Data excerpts
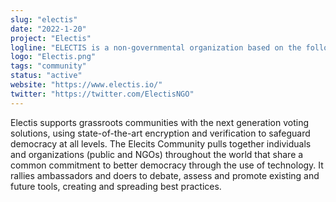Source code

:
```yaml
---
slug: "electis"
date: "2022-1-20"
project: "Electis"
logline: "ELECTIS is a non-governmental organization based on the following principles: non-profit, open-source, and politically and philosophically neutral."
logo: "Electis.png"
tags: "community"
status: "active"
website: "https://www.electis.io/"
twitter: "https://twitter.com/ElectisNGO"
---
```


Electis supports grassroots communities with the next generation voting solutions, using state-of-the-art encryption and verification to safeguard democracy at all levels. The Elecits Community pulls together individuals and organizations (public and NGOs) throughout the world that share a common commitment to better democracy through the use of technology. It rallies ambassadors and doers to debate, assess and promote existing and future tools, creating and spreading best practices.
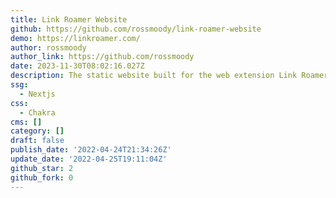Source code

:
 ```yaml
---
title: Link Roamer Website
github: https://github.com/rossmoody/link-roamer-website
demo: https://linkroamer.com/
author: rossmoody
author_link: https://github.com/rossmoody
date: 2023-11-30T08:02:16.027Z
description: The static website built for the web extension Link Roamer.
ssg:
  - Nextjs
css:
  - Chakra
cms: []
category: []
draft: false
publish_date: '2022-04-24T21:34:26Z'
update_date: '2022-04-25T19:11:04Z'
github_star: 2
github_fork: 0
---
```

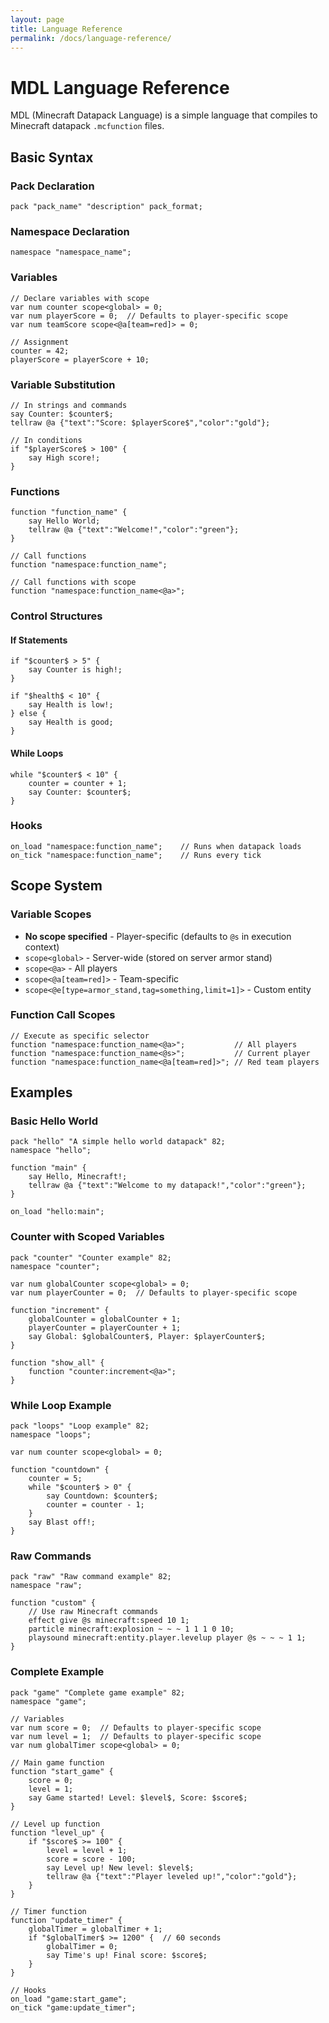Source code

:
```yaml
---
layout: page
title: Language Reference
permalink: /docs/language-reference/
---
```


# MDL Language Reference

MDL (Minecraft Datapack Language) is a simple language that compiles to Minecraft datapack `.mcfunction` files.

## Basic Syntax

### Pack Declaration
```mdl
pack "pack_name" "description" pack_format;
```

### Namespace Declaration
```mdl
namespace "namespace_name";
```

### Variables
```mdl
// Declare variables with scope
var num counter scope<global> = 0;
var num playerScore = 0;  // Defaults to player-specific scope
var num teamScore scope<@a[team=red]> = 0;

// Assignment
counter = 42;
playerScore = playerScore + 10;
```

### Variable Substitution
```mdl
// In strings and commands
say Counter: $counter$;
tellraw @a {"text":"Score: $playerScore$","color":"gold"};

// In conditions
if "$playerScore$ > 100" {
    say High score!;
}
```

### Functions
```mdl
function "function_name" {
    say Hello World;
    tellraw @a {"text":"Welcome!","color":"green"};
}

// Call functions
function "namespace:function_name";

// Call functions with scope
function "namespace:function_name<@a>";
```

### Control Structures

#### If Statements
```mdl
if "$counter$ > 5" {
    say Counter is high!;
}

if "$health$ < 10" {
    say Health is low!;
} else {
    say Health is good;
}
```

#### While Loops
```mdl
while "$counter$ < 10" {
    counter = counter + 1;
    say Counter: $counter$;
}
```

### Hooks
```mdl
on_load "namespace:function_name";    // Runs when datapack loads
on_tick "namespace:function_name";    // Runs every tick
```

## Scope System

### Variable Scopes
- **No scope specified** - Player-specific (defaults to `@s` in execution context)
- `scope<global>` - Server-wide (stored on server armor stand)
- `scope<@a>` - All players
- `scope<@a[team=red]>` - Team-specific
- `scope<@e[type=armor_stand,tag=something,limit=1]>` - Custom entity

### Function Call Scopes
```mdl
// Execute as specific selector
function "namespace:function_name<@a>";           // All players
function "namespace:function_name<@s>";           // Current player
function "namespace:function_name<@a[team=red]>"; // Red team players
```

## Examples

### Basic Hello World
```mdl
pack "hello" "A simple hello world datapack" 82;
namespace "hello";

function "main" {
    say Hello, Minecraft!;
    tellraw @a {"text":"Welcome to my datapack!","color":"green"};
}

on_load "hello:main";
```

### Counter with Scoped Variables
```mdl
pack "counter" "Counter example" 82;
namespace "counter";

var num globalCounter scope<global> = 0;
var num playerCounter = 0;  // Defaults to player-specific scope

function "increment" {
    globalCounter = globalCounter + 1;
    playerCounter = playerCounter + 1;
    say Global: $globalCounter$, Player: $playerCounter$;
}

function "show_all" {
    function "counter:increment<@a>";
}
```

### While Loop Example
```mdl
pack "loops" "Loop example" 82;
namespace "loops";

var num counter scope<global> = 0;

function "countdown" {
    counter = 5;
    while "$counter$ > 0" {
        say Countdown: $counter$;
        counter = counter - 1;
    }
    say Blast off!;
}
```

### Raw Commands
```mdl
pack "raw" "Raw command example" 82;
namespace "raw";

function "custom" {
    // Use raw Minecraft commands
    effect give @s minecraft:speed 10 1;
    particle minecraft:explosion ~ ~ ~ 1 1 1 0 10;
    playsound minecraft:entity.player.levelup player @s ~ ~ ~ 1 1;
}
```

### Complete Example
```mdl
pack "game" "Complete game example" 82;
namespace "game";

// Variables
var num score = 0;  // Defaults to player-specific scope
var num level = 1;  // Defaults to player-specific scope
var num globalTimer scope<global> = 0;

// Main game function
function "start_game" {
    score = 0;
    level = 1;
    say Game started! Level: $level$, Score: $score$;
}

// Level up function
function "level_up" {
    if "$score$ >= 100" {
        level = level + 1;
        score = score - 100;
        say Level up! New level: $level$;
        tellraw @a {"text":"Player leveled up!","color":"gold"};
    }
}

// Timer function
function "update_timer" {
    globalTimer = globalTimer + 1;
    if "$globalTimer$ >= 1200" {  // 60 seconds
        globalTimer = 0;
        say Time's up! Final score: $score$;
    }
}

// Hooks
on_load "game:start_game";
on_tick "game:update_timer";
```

■ About this exercise: Show each line of the records above containing "Welcome".

■ Solution for this task:
    tellraw @a {"text":"Welcome!","color":"green"};
    tellraw @a {"text":"Welcome to my datapack!","color":"green"};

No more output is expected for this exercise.